The personal traits or characteristics of individual leaders play a prominent part in the discourse around school leadership, as well as in leadership training and development programmes.

Throughout the last decade, for example, it has become commonplace for leadership programmes to include personality tests, designed to help leaders learn about themselves and to consider how they might work with others.

Adverts for Headteacher posts too can often focus on personal characteristics, for example seeking leaders who are dynamic, inspirational or charismatic. Ofsted reports are also known to praise the inspirational and passionate headteacher and praise their bold or uncompromising leadership.

Reasons for the influence of ‘trait-based’ leadership are complex.
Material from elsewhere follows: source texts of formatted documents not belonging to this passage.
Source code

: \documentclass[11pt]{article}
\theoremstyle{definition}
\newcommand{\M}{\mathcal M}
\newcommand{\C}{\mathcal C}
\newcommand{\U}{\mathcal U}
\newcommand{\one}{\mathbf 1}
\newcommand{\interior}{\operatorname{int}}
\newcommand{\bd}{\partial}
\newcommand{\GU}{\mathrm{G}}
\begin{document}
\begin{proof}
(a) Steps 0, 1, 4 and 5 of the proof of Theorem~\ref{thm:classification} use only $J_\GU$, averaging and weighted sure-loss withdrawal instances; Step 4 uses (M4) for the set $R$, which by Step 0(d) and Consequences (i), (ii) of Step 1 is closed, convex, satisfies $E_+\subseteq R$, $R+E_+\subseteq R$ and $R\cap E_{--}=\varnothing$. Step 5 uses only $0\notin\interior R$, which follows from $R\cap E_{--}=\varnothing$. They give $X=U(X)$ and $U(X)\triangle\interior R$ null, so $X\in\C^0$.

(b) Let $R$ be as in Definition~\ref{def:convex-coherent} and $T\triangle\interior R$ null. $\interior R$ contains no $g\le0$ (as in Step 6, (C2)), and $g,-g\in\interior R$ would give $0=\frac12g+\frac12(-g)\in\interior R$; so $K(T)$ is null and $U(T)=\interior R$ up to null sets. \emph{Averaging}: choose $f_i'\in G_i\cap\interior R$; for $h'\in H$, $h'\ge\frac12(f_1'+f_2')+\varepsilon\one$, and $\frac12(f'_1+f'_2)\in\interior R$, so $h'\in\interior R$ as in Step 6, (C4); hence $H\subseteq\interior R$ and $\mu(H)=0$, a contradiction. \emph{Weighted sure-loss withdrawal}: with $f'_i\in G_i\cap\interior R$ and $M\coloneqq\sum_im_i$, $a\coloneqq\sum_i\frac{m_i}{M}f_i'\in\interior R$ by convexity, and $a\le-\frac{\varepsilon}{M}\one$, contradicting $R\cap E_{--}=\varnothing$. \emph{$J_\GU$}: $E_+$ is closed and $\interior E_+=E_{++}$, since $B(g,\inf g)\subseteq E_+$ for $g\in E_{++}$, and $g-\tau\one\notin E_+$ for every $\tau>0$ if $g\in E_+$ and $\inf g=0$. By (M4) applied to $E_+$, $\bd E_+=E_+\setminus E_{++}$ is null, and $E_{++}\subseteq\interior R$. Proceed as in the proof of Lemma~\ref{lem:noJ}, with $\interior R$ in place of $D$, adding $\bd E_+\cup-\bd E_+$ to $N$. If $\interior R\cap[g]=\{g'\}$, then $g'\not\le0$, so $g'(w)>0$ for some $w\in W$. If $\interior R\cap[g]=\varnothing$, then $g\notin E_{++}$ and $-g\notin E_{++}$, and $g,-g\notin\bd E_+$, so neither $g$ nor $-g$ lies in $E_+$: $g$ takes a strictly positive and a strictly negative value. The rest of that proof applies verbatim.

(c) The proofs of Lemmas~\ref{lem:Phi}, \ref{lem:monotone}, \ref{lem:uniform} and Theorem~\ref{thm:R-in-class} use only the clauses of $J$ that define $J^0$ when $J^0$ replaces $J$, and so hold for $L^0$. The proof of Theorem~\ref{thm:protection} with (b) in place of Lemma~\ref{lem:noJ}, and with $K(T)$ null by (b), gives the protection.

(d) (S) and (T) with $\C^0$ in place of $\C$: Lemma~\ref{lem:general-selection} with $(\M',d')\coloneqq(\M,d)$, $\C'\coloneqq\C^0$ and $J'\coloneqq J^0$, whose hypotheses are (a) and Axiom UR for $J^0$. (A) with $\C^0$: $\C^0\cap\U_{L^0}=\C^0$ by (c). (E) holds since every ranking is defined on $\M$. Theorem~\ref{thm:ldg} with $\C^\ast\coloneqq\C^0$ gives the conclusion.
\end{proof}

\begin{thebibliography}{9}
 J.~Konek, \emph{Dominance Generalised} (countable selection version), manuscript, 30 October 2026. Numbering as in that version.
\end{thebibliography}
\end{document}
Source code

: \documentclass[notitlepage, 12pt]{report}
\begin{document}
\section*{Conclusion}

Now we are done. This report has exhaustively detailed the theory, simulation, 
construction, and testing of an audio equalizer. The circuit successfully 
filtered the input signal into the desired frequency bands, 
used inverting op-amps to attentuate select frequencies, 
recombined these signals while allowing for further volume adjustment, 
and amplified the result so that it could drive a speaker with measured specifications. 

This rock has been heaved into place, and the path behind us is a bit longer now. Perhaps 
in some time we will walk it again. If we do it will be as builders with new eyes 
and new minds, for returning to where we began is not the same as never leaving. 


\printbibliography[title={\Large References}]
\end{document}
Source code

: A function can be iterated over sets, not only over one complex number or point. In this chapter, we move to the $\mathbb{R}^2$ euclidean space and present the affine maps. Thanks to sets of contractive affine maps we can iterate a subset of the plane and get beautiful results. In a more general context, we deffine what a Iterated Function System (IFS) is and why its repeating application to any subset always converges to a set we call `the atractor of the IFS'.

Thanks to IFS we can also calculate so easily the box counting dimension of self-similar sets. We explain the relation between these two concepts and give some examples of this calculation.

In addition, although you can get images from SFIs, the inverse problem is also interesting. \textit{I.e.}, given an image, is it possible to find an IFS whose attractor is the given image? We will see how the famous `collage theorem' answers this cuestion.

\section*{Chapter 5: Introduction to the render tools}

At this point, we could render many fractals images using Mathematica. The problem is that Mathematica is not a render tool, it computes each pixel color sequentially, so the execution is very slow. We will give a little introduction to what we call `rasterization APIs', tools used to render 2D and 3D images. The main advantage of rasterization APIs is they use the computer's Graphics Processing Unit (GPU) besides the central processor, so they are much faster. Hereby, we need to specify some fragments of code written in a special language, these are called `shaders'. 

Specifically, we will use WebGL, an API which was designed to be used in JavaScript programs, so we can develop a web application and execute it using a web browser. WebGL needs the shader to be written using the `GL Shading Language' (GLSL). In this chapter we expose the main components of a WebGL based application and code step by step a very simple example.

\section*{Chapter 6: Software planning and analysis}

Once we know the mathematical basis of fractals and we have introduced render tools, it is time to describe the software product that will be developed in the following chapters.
One seminal paper written in 2008 contributed to this perspective by stating that ‘a small handful of personal traits explains a high proportion of the variation in leadership effectiveness’ (Leithwood et al., 2008). However, in 2019, the same researchers revisited this claim and concluded that there was insufficient evidence to support it, writing that ‘the claim that personal leadership traits, by themselves, explain a high proportion of variation in school leadership effectiveness cannot be justified’ (Leithwood et al., 2019).

Generic Leadership Skills

As well as a focus on the traits or characteristics of an individual leader, a common focus for school leadership development is around ‘generic leadership skills’ such as creating a vision, leading change or project management.
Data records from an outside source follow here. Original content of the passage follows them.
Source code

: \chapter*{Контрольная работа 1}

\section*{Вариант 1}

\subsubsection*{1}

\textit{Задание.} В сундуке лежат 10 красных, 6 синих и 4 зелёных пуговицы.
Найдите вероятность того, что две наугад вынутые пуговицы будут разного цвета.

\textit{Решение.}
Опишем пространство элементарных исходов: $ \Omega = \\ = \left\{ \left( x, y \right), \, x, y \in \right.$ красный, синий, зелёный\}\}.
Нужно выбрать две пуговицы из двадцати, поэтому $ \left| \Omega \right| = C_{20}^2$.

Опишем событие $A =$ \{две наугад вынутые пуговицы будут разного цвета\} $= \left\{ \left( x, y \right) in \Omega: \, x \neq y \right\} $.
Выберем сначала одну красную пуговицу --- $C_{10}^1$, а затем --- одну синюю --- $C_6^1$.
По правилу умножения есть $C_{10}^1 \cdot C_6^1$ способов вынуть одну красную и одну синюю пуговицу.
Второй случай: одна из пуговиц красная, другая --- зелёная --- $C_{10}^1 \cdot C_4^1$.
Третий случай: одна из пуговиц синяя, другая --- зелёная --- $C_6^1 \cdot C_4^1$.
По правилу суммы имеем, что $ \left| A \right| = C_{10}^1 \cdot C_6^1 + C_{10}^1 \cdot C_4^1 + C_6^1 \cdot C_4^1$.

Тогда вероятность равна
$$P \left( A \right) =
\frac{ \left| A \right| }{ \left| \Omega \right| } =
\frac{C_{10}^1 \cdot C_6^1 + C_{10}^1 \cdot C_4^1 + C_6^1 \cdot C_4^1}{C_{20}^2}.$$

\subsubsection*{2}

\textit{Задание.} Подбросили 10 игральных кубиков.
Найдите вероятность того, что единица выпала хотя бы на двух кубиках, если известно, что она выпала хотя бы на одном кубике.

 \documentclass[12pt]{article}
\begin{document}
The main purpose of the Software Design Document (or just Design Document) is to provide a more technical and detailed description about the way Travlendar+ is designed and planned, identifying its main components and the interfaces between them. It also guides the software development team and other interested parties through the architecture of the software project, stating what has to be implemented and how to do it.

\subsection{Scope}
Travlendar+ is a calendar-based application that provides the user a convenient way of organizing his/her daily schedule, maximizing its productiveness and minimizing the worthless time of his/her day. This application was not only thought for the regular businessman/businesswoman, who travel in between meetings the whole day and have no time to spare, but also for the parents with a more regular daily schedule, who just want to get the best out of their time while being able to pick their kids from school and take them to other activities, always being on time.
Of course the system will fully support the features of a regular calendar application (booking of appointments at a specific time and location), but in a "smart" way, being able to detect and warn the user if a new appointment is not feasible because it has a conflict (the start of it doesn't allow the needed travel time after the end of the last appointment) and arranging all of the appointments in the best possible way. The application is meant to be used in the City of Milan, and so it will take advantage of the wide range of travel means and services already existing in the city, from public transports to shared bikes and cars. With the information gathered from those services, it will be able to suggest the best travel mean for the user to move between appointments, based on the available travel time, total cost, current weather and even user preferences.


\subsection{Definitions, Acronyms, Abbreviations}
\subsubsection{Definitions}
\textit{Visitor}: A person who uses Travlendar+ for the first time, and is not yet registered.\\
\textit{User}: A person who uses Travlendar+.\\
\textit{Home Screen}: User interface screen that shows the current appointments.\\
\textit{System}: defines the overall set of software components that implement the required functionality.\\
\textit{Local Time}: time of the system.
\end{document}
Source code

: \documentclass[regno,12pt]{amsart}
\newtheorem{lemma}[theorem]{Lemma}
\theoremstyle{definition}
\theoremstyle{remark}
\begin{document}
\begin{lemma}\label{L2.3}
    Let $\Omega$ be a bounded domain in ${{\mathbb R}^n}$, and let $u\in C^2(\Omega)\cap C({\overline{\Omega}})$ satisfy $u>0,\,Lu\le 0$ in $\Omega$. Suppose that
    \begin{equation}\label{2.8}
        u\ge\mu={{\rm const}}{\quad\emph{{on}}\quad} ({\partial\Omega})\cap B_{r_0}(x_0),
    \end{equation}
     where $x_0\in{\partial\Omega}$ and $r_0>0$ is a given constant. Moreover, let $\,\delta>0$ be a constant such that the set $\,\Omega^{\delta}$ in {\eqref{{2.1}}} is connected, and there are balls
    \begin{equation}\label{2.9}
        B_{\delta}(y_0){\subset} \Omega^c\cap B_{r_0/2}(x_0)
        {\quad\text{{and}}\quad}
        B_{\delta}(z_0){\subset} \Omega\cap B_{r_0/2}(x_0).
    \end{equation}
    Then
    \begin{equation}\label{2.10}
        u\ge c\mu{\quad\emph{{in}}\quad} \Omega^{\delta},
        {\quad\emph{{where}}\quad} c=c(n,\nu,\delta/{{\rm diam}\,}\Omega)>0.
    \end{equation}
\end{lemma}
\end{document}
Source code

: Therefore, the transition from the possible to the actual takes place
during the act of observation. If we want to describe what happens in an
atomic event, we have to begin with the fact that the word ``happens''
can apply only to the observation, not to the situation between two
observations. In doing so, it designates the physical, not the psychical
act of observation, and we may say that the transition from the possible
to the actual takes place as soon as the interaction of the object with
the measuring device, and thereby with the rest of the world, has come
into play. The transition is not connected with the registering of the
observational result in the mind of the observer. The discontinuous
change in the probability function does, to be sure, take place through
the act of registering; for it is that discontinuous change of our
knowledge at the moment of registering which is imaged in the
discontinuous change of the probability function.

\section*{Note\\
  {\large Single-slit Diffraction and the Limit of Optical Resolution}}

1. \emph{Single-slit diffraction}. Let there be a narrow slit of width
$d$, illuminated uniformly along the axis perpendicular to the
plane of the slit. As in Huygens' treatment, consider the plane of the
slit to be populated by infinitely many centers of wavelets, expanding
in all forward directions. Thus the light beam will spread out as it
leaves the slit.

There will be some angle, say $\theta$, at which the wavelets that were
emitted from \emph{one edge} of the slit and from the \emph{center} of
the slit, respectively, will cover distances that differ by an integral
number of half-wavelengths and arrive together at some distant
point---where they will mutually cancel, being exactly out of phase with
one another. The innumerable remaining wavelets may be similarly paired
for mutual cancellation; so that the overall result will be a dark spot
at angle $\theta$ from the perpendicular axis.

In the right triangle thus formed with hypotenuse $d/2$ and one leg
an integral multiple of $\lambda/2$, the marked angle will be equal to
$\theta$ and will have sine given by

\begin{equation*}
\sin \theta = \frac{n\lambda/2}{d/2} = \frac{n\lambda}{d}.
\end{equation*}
Generic approaches to leaderships underpin a number of leadership development frameworks, including the outgoing National Professional Qualifications (NPQs). Qualifications for middle, senior, executive leaders and Headship have, in recent years, been organised into the following six content areas which, with the exception of ‘teaching and curriculum excellence’, could apply to managerial posts in many other sectors or industries (DfE 2019):

  • Strategy and improvement.
  • Teaching and curriculum excellence.
  • Leading with impact.
  • Working in partnership.
  • Managing resources and risks.
  • Increasing capability.

Within these outgoing frameworks, we can see further examples of generic approaches. For example, teachers undertaking an NPQ in Middle Leadership (NPQML) have been required to ‘anticipate other peoples’ views or feelings and moderate [their] approach accordingly’ and ‘adopt different leadership styles to ensure the team meets its objectives’. Each of these statements can be applied as easily to other sectors as they can to schools and education which implies that leadership is something that can be learnt as a generic skill, rather than within a specific domain.
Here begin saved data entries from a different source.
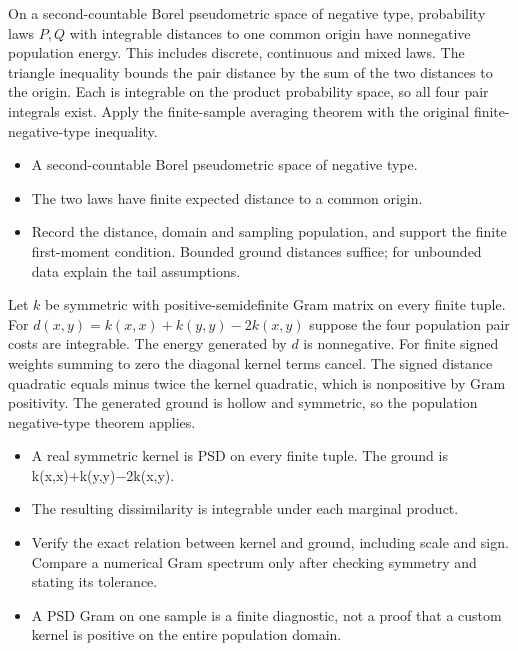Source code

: \expandafter\def\csname statadic@statement@STATADIC-ENERGY-007\endcsname{On a second-countable Borel pseudometric space of negative type,
  probability laws $P,Q$ with integrable distances to one common origin have nonnegative
  population energy. This includes discrete, continuous and mixed laws.}
\expandafter\def\csname statadic@proof@STATADIC-ENERGY-007\endcsname{The triangle inequality bounds the pair distance by the sum of the
  two distances to the origin. Each is integrable on the product probability
  space, so all four pair integrals exist. Apply the finite-sample averaging
  theorem with the original finite-negative-type inequality.}
\expandafter\def\csname statadic@assumptions@STATADIC-ENERGY-007\endcsname{\begin{itemize}
\item A second-countable Borel pseudometric space of negative type.
\item The two laws have finite expected distance to a common origin.
\end{itemize}}
\expandafter\def\csname statadic@diagnostics@STATADIC-ENERGY-007\endcsname{\begin{itemize}
\item Record the distance, domain and sampling population, and support the finite first-moment condition. Bounded ground distances suffice; for unbounded data explain the tail assumptions.
\end{itemize}}
\expandafter\def\csname statadic@statement@STATADIC-ENERGY-008\endcsname{Let $k$ be symmetric with positive-semidefinite Gram matrix
  on every finite tuple. For $d(x,y)=k(x,x)+k(y,y)-2k(x,y)$ suppose the
  four population pair costs are integrable. The energy generated by $d$ is nonnegative.}
\expandafter\def\csname statadic@proof@STATADIC-ENERGY-008\endcsname{For finite signed weights summing to zero the diagonal
  kernel terms cancel. The signed distance quadratic equals minus twice
  the kernel quadratic, which is nonpositive by Gram positivity.
  The generated ground is hollow and symmetric, so the population
  negative-type theorem applies.}
\expandafter\def\csname statadic@assumptions@STATADIC-ENERGY-008\endcsname{\begin{itemize}
\item A real symmetric kernel is PSD on every finite tuple. The ground is k(x,x)+k(y,y)\ensuremath{-}2k(x,y).
\item The resulting dissimilarity is integrable under each marginal product.
\end{itemize}}
\expandafter\def\csname statadic@diagnostics@STATADIC-ENERGY-008\endcsname{\begin{itemize}
\item Verify the exact relation between kernel and ground, including scale and sign. Compare a numerical Gram spectrum only after checking symmetry and stating its tolerance.
\item A PSD Gram on one sample is a finite diagnostic, not a proof that a custom kernel is positive on the entire population domain.
\end{itemize}}
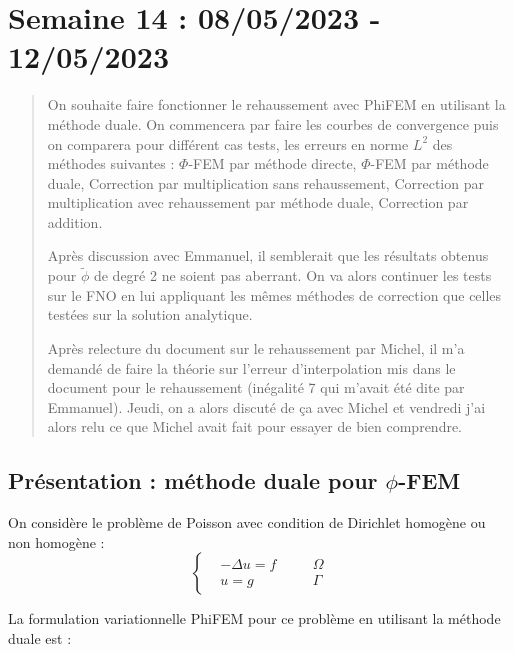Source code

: \section{Semaine 14 : 08/05/2023 - 12/05/2023}
\graphicspath{{semaines/semaine_14/images/}}


\begin{abstract}
	On souhaite faire fonctionner le rehaussement avec PhiFEM en utilisant la méthode duale. On commencera par faire les courbes de convergence puis on comparera pour différent cas tests, les erreurs en norme $L^2$ des méthodes suivantes : $\Phi$-FEM par méthode directe, $\Phi$-FEM par méthode duale, Correction par multiplication sans rehaussement, Correction par multiplication avec rehaussement par méthode duale, Correction par addition.
	
	Après discussion avec Emmanuel, il semblerait que les résultats obtenus pour $\tilde{\phi}$ de degré 2 ne soient pas aberrant. On va alors continuer les tests sur le FNO en lui appliquant les mêmes méthodes de correction que celles testées sur la solution analytique.
	
	Après relecture du document sur le rehaussement par Michel, il m'a demandé de faire la théorie sur l'erreur d'interpolation mis dans le document pour le rehaussement (inégalité 7 qui m'avait été dite par Emmanuel). Jeudi, on a alors discuté de ça avec Michel et vendredi j'ai alors relu ce que Michel avait fait pour essayer de bien comprendre.
\end{abstract}

\subsection{Présentation : méthode duale pour $\phi$-FEM}

On considère le problème de Poisson avec condition de Dirichlet homogène ou non homogène :
\begin{equation*}
	\left\{\begin{aligned}
		&-\Delta u=f \quad &&\Omega \\
		&u=g \quad &&\Gamma
	\end{aligned}\right.
\end{equation*}

La formulation variationnelle PhiFEM pour ce problème en utilisant la méthode duale est :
Another, recent development is the apprenticeship levy, which has been used by some schools to fund leadership training for its leaders and rests on a general leadership and management qualification, rather than an education-specific framework. For instance, school leaders undertaking leadership training linked to the Team Leader/Supervisor standard will be taught content including ‘operational management’, ‘understanding learning styles’ and ‘project management’ (Institute for Apprenticeships, 2019).

Despite their popularity, there is limited evidence to suggest that generic leadership skills in themselves are something that can be developed in a way that allows leaders to have a positive impact on pupil attainment.

Having briefly explored these generic approaches to leadership (both personal traits and generic leadership skills), we now turn to the role of domain-specific knowledge.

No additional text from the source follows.